I spent many years taking the bus to and from the office. Five days a week, wincing under the scorching summer sun in 99% humidity or shivering in the morning darkness while temperatures plunged well below zero, dashing through hailstones that began to fall just as I stepped off the bus, sliding across ice or slogging through snowdrifts, soaked and shivering when my umbrella turned inside out, furious when buses were late or broke down or completely failed to arrive because the regular driver had been co-opted to a training run….
It was rarely fun, but there were compensations, not the least of which was knowing that I was doing something, however small, for the benefit of Mother Earth. One less combustion engine on the roads – there I was, using mass transport in a city in which mass transport was, for the most part, pathetically inadequate.
Further compensations came in the form of what I referred to as my “bus buddies”: other dedicated riders, who, for a multitude of reasons, also braved the poorly-designed routes, the weather, and the many irritations of being a bus rider in a city with a terrible mass transit system. Over the years I knew many a great bus buddy with whom I shared conversation and laughter and even tears. We persuaded one another to read favorite authors and discussed TV shows. We supported each other emotionally through illnesses and myriad personal disasters, and celebrated joyous events, like engagements and weddings and the births of children and grandchildren. We commiserated over route changes and tardy buses that made us late for work. We whined about bosses, spouses, intractable offspring and unpleasant in-laws. We looked at photographs of new homes. We doled out hugs when needed.

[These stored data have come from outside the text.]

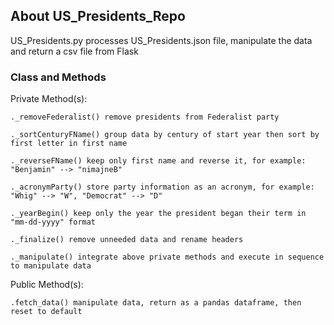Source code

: ## About US_Presidents_Repo

US_Presidents.py processes US_Presidents.json file, manipulate the data and return a csv file from Flask

### Class and Methods

Private Method(s):

    ._removeFederalist() remove presidents from Federalist party
    
    ._sortCenturyFName() group data by century of start year then sort by first letter in first name
    
    ._reverseFName() keep only first name and reverse it, for example: "Benjamin" --> "nimajneB"
    
    ._acronymParty() store party information as an acronym, for example: "Whig" --> "W", "Democrat" --> "D"
    
    ._yearBegin() keep only the year the president began their term in "mm-dd-yyyy" format
    
    ._finalize() remove unneeded data and rename headers
    
    ._manipulate() integrate above private methods and execute in sequence to manipulate data
    
Public Method(s):

    .fetch_data() manipulate data, return as a pandas dataframe, then reset to default
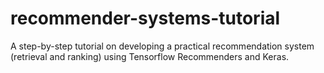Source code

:# recommender-systems-tutorial
A step-by-step tutorial on developing a practical recommendation system (retrieval and ranking) using Tensorflow Recommenders and Keras.

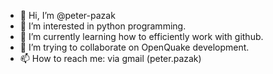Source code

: - 👋 Hi, I’m @peter-pazak
- 👀 I’m interested in python programming.
- 🌱 I’m currently learning how to efficiently work with github.
- 💞️ I’m trying to collaborate on OpenQuake development.
- 📫 How to reach me: via gmail (peter.pazak)

<!---
peter-pazak/peter-pazak is a ✨ special ✨ repository because its `README.md` (this file) appears on your GitHub profile.
You can click the Preview link to take a look at your changes.
--->
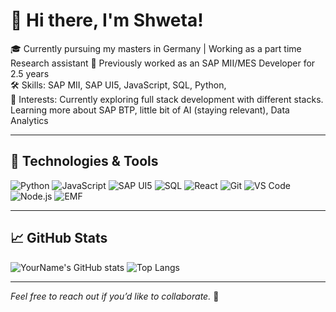 # 👋 Hi there, I'm Shweta!

🎓 Currently pursuing my masters in Germany | Working as a part time Research assistant
💼 Previously worked as an SAP MII/MES Developer for 2.5 years  
🛠️ Skills: SAP MII, SAP UI5, JavaScript, SQL, Python,   
🧠 Interests: Currently exploring full stack development with different stacks. Learning more about SAP BTP, little bit of AI (staying relevant), Data Analytics
               

---

## 🔧 Technologies & Tools

![Python](https://img.shields.io/badge/Python-3776AB?style=flat&logo=python&logoColor=white)
![JavaScript](https://img.shields.io/badge/JavaScript-F7DF1E?style=flat&logo=javascript&logoColor=black)
![SAP UI5](https://img.shields.io/badge/SAP%20UI5-0FAAFF?style=flat&logo=sap&logoColor=white)
![SQL](https://img.shields.io/badge/SQL-4479A1?style=flat&logo=postgresql&logoColor=white)
![React](https://img.shields.io/badge/React-61DAFB?style=flat&logo=react&logoColor=black)
![Git](https://img.shields.io/badge/Git-F05032?style=flat&logo=git&logoColor=white)
![VS Code](https://img.shields.io/badge/VS%20Code-007ACC?style=flat&logo=visual-studio-code&logoColor=white)
![Node.js](https://img.shields.io/badge/Node.js-339933?style=flat&logo=node.js&logoColor=white)
![EMF](https://img.shields.io/badge/EMF-Eclipse%20Modeling-ff69b4)



---

## 📈 GitHub Stats

![YourName's GitHub stats](https://github-readme-stats.vercel.app/api?username=ShwetaKadam-Git&show_icons=true&theme=default)
![Top Langs](https://github-readme-stats.vercel.app/api/top-langs/?username=ShwetaKadam-Git&layout=compact)

---

_Feel free to reach out if you’d like to collaborate._ 🚀
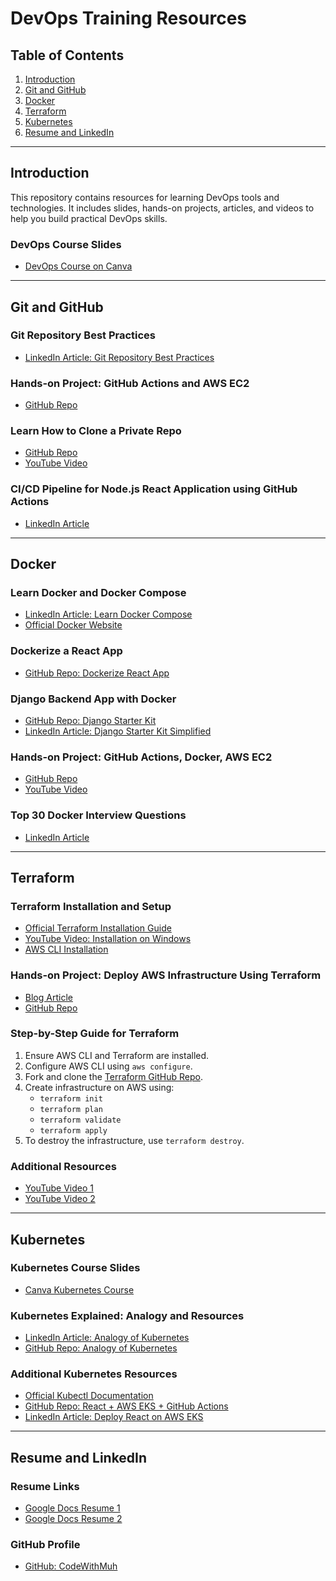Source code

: # DevOps Training Resources

## Table of Contents
1. [Introduction](#introduction)
2. [Git and GitHub](#git-and-github)
3. [Docker](#docker)
4. [Terraform](#terraform)
5. [Kubernetes](#kubernetes)
6. [Resume and LinkedIn](#resume-and-linkedin)

---

## Introduction

This repository contains resources for learning DevOps tools and technologies. It includes slides, hands-on projects, articles, and videos to help you build practical DevOps skills. 

### DevOps Course Slides
- [DevOps Course on Canva](https://www.canva.com/design/DAGGclQdaHc/TsFDqS09EJNsNv0kGjvmkA/view?utm_content=DAGGclQdaHc&utm_campaign=designshare&utm_medium=link&utm_source=editor)

---

## Git and GitHub

### Git Repository Best Practices
- [LinkedIn Article: Git Repository Best Practices](https://www.linkedin.com/pulse/git-repository-best-practices-developers-muhammad-rashid-4le1f/?trackingId=BAggtdpwSQ%2BfOfPMN40%2B%2Bw%3D%3D)

### Hands-on Project: GitHub Actions and AWS EC2
- [GitHub Repo](https://github.com/codewithmuh/github-actions-cicd-react-aws-ec2)

### Learn How to Clone a Private Repo
- [GitHub Repo](https://github.com/codewithmuh/clone-private-repo)
- [YouTube Video](https://youtu.be/kgrWQ2xV_Gc?si=CJmZTCJtnG1YpArx)

### CI/CD Pipeline for Node.js React Application using GitHub Actions
- [LinkedIn Article](https://www.linkedin.com/pulse/cicd-pipeline-nodejs-react-application-using-github-actions-rashid-d2svf/?trackingId=5cFTZuoyQGqD2C3IWko0XQ%3D%3D)

---

## Docker

### Learn Docker and Docker Compose
- [LinkedIn Article: Learn Docker Compose](https://www.linkedin.com/pulse/learn-docker-compose-muhammad-rashid-tds2f/)
- [Official Docker Website](https://www.docker.com/)

### Dockerize a React App
- [GitHub Repo: Dockerize React App](https://github.com/codewithmuh/dockerize_react)

### Django Backend App with Docker
- [GitHub Repo: Django Starter Kit](https://github.com/codewithmuh/django-starter-kit.git)
- [LinkedIn Article: Django Starter Kit Simplified](https://www.linkedin.com/pulse/django-starter-kit-simplifying-development-docker-celery-rashid-jz6of/?trackingId=D4r2hI3iQMSQ5c4ixmIGZw%3D%3D)

### Hands-on Project: GitHub Actions, Docker, AWS EC2
- [GitHub Repo](https://github.com/codewithmuh/github-actions-cicd-react-aws-ec2.git)
- [YouTube Video](https://youtu.be/UK_OVKDRArs?si=1A3VsaN6dbnuWBCs)

### Top 30 Docker Interview Questions
- [LinkedIn Article](https://www.linkedin.com/pulse/top-30-docker-interview-questions-muhammad-rashid-zlpsf)

---

## Terraform

### Terraform Installation and Setup
- [Official Terraform Installation Guide](https://developer.hashicorp.com/terraform/install?product_intent=terraform)
- [YouTube Video: Installation on Windows](https://youtu.be/dA6WqakJOts)
- [AWS CLI Installation](https://docs.aws.amazon.com/cli/latest/userguide/getting-started-install.html)

### Hands-on Project: Deploy AWS Infrastructure Using Terraform
- [Blog Article](https://www.codewithmuh.com/blog/getting-started-with-terraform-deploying-your-first-aws-infrastructure-using-terraform)
- [GitHub Repo](https://github.com/codewithmuh/terraform-training.git)

### Step-by-Step Guide for Terraform
1. Ensure AWS CLI and Terraform are installed.
2. Configure AWS CLI using `aws configure`.
3. Fork and clone the [Terraform GitHub Repo](https://github.com/codewithmuh/terraform-training.git).
4. Create infrastructure on AWS using:
    - `terraform init`
    - `terraform plan`
    - `terraform validate`
    - `terraform apply`
5. To destroy the infrastructure, use `terraform destroy`.

### Additional Resources
- [YouTube Video 1](https://youtu.be/bUmGc8Sd3Cw?si=Et9dwZaVQX88x904)
- [YouTube Video 2](https://youtu.be/z_b18oRekHk?si=GBJiTOVYud5LFKRu)

---

## Kubernetes

### Kubernetes Course Slides
- [Canva Kubernetes Course](https://www.canva.com/design/DAGMoIADQZA/PiRUFyPyf9wqbET66GdnKg/view?utm_content=DAGMoIADQZA&utm_campaign=designshare&utm_medium=link&utm_source=editor)

### Kubernetes Explained: Analogy and Resources
- [LinkedIn Article: Analogy of Kubernetes](https://www.linkedin.com/pulse/analogy-kubernetes-explained-muhammad-rashid-rx6jf/)
- [GitHub Repo: Analogy of Kubernetes](https://github.com/codewithmuh/analogy-of-kubernetes)

### Additional Kubernetes Resources
- [Official Kubectl Documentation](https://kubernetes.io/docs/tasks/tools/#kubectl)
- [GitHub Repo: React + AWS EKS + GitHub Actions](https://github.com/codewithmuh/react-aws-eks-github-actions/tree/main)
- [LinkedIn Article: Deploy React on AWS EKS](https://www.linkedin.com/pulse/deploy-react-applications-aws-eks-using-github-actions-rashid-hs3sf/?trackingId=rz4jhagKQIix%2BbKwcrYxqA%3D%3D)

---

## Resume and LinkedIn

### Resume Links
- [Google Docs Resume 1](https://docs.google.com/document/d/1D5SnfrsU-Jq1Y1voeilr0Co_lY4eFT_MP5lwXcxg0T8/edit?usp=sharing)
- [Google Docs Resume 2](https://docs.google.com/document/d/1NgchuqM84reL00nHkLrrQKI7SXI8vpNTsOnFTuKDaAI/edit?usp=sharing)

### GitHub Profile
- [GitHub: CodeWithMuh](https://github.com/codewithmuh/codewithmuh)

We criticized unfriendly drivers and lauded the ones we liked. Bus Buddies were a great compensation for the frustrations of ridership.
However, probably the greatest compensation I found for the rigors of using mass transport was scenery. No, I’m not referring to meadows and vistas; those were largely absent as the bus lumbered through the grungy near-southside of the city and into the suburbs. But there was a graveyard; two of them, in fact. And one of them I inevitably found very entertaining. Yes, you read that correctly: Entertaining. It never failed to cheer me on my gloomiest afternoon.
It was an older section of the graveyard down by the road; most of the tombstones were bleached white, a little crumbly, small. But one stood out with startling clarity. It appeared to be of brown granite or marble (I was never close enough to determine which.) It was polished, shining, and very tall – probably five feet tall, at least. It was a cylindrical monument with an odd, domed cap.
It looked, in fact, exactly like a giant penis.
Right in the middle of the graveyard.
The first time I noticed it, my reaction was, basically, “What were they thinking?” What sort of family would erect (I apologize for the pun) such a monument on the grave of a loved one? Then it occurred to me that perhaps this was their intention – a sort of character statement for the deceased. Perhaps he — and I use the pronoun advisedly — had truly been a real dick.
Whatever the reason for that particular headstone, I always chose a bus seat where I could glimpse it as we drove past. And, as I say, it never failed to cheer me, and to draw a disbelieving laugh from those to whom I pointed it out. Even now, writing this and remembering, I am smiling. Or rather grinning.
Yes, despite everything, I always enjoyed riding the bus.